Information below:
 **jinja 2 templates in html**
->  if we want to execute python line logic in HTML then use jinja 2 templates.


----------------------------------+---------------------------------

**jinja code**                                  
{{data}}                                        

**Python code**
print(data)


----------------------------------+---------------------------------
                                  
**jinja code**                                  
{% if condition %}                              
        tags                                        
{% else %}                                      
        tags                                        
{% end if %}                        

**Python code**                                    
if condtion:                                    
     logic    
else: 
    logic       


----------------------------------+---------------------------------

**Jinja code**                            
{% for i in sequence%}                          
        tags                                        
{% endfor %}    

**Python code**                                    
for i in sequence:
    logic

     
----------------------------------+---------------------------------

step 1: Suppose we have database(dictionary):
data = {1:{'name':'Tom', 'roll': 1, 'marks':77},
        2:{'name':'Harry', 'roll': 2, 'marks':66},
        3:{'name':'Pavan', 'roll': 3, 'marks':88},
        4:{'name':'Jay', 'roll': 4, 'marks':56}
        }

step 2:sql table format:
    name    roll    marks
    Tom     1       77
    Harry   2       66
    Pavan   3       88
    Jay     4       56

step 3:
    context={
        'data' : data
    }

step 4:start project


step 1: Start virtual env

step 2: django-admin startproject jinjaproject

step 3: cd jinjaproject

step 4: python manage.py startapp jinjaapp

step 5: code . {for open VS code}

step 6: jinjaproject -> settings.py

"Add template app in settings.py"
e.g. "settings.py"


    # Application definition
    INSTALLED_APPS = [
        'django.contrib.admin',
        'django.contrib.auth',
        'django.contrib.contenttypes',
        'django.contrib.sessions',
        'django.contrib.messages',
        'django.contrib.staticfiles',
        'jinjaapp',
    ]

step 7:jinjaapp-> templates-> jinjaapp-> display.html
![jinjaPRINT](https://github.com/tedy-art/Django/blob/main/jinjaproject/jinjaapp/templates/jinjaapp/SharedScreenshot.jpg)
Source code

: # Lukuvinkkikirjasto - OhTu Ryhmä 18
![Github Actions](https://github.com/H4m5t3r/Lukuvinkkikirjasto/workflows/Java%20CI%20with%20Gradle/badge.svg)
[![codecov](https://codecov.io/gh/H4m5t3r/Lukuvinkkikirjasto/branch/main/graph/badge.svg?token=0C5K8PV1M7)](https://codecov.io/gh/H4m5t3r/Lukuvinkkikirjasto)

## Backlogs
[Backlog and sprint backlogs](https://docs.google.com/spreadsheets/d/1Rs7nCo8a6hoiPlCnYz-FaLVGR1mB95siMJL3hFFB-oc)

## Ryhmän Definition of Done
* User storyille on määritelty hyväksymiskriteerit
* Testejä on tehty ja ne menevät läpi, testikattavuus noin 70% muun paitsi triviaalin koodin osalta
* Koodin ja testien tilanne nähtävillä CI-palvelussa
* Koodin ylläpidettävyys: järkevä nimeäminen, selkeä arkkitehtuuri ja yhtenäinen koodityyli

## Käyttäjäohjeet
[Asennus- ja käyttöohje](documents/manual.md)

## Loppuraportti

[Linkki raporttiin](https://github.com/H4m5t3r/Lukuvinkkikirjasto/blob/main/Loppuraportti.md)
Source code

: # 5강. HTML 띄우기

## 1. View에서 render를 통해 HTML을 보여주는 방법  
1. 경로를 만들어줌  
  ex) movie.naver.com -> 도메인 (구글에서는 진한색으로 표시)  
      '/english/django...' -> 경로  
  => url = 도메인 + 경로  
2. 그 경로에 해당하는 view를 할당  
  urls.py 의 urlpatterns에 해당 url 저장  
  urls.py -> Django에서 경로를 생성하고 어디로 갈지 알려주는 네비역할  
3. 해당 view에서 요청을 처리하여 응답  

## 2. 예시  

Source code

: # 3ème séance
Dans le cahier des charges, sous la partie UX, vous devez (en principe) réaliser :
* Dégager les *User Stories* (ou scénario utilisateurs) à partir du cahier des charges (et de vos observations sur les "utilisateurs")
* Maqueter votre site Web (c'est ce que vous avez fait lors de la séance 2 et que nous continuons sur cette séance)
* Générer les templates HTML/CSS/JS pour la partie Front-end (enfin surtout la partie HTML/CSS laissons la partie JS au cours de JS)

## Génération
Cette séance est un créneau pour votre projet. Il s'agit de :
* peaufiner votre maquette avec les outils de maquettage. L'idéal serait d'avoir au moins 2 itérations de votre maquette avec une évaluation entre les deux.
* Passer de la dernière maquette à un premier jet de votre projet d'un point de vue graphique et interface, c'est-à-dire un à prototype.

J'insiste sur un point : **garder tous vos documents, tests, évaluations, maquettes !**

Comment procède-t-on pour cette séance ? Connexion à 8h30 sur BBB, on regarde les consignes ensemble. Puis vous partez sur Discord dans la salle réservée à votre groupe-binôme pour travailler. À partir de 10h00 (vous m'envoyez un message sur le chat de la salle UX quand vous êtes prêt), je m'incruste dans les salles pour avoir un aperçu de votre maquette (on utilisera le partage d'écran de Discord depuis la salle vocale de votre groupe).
End of Information.
What to do.
Top to bottom, the records above must be output exactly.

Reply to the exercise.
 **jinja 2 templates in html**
->  if we want to execute python line logic in HTML then use jinja 2 templates.


----------------------------------+---------------------------------

**jinja code**                                  
{{data}}                                        

**Python code**
print(data)


----------------------------------+---------------------------------
                                  
**jinja code**                                  
{% if condition %}                              
        tags                                        
{% else %}                                      
        tags                                        
{% end if %}                        

**Python code**                                    
if condtion:                                    
     logic    
else: 
    logic       


----------------------------------+---------------------------------

**Jinja code**                            
{% for i in sequence%}                          
        tags                                        
{% endfor %}    

**Python code**                                    
for i in sequence:
    logic

     
----------------------------------+---------------------------------

step 1: Suppose we have database(dictionary):
data = {1:{'name':'Tom', 'roll': 1, 'marks':77},
        2:{'name':'Harry', 'roll': 2, 'marks':66},
        3:{'name':'Pavan', 'roll': 3, 'marks':88},
        4:{'name':'Jay', 'roll': 4, 'marks':56}
        }

step 2:sql table format:
    name    roll    marks
    Tom     1       77
    Harry   2       66
    Pavan   3       88
    Jay     4       56

step 3:
    context={
        'data' : data
    }

step 4:start project


step 1: Start virtual env

step 2: django-admin startproject jinjaproject

step 3: cd jinjaproject

step 4: python manage.py startapp jinjaapp

step 5: code . {for open VS code}

step 6: jinjaproject -> settings.py

"Add template app in settings.py"
e.g. "settings.py"


    # Application definition
    INSTALLED_APPS = [
        'django.contrib.admin',
        'django.contrib.auth',
        'django.contrib.contenttypes',
        'django.contrib.sessions',
        'django.contrib.messages',
        'django.contrib.staticfiles',
        'jinjaapp',
    ]

step 7:jinjaapp-> templates-> jinjaapp-> display.html
![jinjaPRINT](https://github.com/tedy-art/Django/blob/main/jinjaproject/jinjaapp/templates/jinjaapp/SharedScreenshot.jpg)
Source code

: # Lukuvinkkikirjasto - OhTu Ryhmä 18
![Github Actions](https://github.com/H4m5t3r/Lukuvinkkikirjasto/workflows/Java%20CI%20with%20Gradle/badge.svg)
[![codecov](https://codecov.io/gh/H4m5t3r/Lukuvinkkikirjasto/branch/main/graph/badge.svg?token=0C5K8PV1M7)](https://codecov.io/gh/H4m5t3r/Lukuvinkkikirjasto)

## Backlogs
[Backlog and sprint backlogs](https://docs.google.com/spreadsheets/d/1Rs7nCo8a6hoiPlCnYz-FaLVGR1mB95siMJL3hFFB-oc)

## Ryhmän Definition of Done
* User storyille on määritelty hyväksymiskriteerit
* Testejä on tehty ja ne menevät läpi, testikattavuus noin 70% muun paitsi triviaalin koodin osalta
* Koodin ja testien tilanne nähtävillä CI-palvelussa
* Koodin ylläpidettävyys: järkevä nimeäminen, selkeä arkkitehtuuri ja yhtenäinen koodityyli

## Käyttäjäohjeet
[Asennus- ja käyttöohje](documents/manual.md)

## Loppuraportti

[Linkki raporttiin](https://github.com/H4m5t3r/Lukuvinkkikirjasto/blob/main/Loppuraportti.md)
Source code

: # 5강. HTML 띄우기

## 1. View에서 render를 통해 HTML을 보여주는 방법  
1. 경로를 만들어줌  
  ex) movie.naver.com -> 도메인 (구글에서는 진한색으로 표시)  
      '/english/django...' -> 경로  
  => url = 도메인 + 경로  
2. 그 경로에 해당하는 view를 할당  
  urls.py 의 urlpatterns에 해당 url 저장  
  urls.py -> Django에서 경로를 생성하고 어디로 갈지 알려주는 네비역할  
3. 해당 view에서 요청을 처리하여 응답  

## 2. 예시  

Source code

: # 3ème séance
Dans le cahier des charges, sous la partie UX, vous devez (en principe) réaliser :
* Dégager les *User Stories* (ou scénario utilisateurs) à partir du cahier des charges (et de vos observations sur les "utilisateurs")
* Maqueter votre site Web (c'est ce que vous avez fait lors de la séance 2 et que nous continuons sur cette séance)
* Générer les templates HTML/CSS/JS pour la partie Front-end (enfin surtout la partie HTML/CSS laissons la partie JS au cours de JS)

## Génération
Cette séance est un créneau pour votre projet. Il s'agit de :
* peaufiner votre maquette avec les outils de maquettage. L'idéal serait d'avoir au moins 2 itérations de votre maquette avec une évaluation entre les deux.
* Passer de la dernière maquette à un premier jet de votre projet d'un point de vue graphique et interface, c'est-à-dire un à prototype.

J'insiste sur un point : **garder tous vos documents, tests, évaluations, maquettes !**

Comment procède-t-on pour cette séance ? Connexion à 8h30 sur BBB, on regarde les consignes ensemble. Puis vous partez sur Discord dans la salle réservée à votre groupe-binôme pour travailler. À partir de 10h00 (vous m'envoyez un message sur le chat de la salle UX quand vous êtes prêt), je m'incruste dans les salles pour avoir un aperçu de votre maquette (on utilisera le partage d'écran de Discord depuis la salle vocale de votre groupe).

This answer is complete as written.